## SUPPLIED RECORDS:

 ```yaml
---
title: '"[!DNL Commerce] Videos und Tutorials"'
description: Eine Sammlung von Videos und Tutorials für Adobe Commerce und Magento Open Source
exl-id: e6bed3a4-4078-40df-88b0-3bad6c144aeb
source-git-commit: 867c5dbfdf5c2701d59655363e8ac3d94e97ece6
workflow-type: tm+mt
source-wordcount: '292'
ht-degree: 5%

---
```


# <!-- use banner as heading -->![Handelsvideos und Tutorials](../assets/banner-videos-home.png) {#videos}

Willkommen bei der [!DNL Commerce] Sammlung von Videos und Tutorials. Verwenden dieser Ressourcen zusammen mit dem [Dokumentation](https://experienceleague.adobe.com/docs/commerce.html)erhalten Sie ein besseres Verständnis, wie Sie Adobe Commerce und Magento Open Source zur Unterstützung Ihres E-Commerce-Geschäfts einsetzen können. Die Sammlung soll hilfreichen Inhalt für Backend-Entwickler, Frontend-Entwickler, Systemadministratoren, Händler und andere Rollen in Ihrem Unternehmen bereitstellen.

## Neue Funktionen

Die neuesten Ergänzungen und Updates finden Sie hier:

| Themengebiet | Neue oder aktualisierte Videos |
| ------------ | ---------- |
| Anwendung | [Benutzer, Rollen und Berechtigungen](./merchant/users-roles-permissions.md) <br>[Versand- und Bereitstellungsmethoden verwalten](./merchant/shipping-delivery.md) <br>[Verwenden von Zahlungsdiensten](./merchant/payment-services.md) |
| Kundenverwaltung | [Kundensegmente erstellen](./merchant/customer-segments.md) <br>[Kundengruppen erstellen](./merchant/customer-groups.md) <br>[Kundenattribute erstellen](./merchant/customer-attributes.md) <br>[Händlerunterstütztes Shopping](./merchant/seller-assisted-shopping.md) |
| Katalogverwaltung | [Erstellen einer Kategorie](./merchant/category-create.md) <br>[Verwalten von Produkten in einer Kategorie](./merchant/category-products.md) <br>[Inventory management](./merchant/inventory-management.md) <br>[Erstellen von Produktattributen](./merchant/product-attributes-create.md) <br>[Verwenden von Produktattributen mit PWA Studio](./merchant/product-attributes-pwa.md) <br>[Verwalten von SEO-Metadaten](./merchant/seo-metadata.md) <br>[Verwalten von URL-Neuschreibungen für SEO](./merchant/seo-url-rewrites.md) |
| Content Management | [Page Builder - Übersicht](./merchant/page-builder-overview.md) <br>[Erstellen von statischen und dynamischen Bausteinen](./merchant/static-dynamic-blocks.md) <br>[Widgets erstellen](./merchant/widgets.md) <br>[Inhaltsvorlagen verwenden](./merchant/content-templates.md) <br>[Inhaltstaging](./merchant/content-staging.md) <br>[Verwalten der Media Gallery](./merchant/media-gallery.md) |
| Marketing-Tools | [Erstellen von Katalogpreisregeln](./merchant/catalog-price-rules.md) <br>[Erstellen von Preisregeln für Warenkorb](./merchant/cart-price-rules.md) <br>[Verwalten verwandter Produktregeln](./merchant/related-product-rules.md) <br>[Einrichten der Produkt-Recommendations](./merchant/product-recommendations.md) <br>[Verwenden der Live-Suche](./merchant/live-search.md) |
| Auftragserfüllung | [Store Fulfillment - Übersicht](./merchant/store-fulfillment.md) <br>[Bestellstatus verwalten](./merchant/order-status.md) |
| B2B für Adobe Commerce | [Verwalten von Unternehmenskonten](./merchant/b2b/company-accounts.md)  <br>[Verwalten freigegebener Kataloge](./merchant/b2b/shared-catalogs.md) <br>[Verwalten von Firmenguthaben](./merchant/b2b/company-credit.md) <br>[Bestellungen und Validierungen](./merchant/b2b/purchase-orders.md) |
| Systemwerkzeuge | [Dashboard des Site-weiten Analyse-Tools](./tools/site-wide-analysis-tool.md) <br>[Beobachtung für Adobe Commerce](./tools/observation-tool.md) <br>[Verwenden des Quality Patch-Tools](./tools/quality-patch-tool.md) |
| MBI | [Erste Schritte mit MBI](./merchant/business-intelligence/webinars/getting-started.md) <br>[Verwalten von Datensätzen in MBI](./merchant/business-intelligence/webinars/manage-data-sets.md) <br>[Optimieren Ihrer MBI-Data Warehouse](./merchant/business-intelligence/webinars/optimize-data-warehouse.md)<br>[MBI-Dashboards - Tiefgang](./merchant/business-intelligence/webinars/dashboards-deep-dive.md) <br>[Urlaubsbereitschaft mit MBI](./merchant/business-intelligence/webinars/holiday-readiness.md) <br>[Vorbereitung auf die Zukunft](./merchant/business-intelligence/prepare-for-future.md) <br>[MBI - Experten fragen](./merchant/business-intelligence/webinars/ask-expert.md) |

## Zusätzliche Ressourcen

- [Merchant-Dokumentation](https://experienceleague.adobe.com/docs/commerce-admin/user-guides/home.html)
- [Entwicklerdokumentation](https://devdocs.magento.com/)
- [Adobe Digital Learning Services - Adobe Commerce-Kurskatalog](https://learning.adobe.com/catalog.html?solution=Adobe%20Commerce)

## ABOUT THIS EXERCISE:
Only a number belongs in the answer: the number of lines in the preceding data that hold "Sammlung".

## SOLUTION TO THE EXERCISE:
2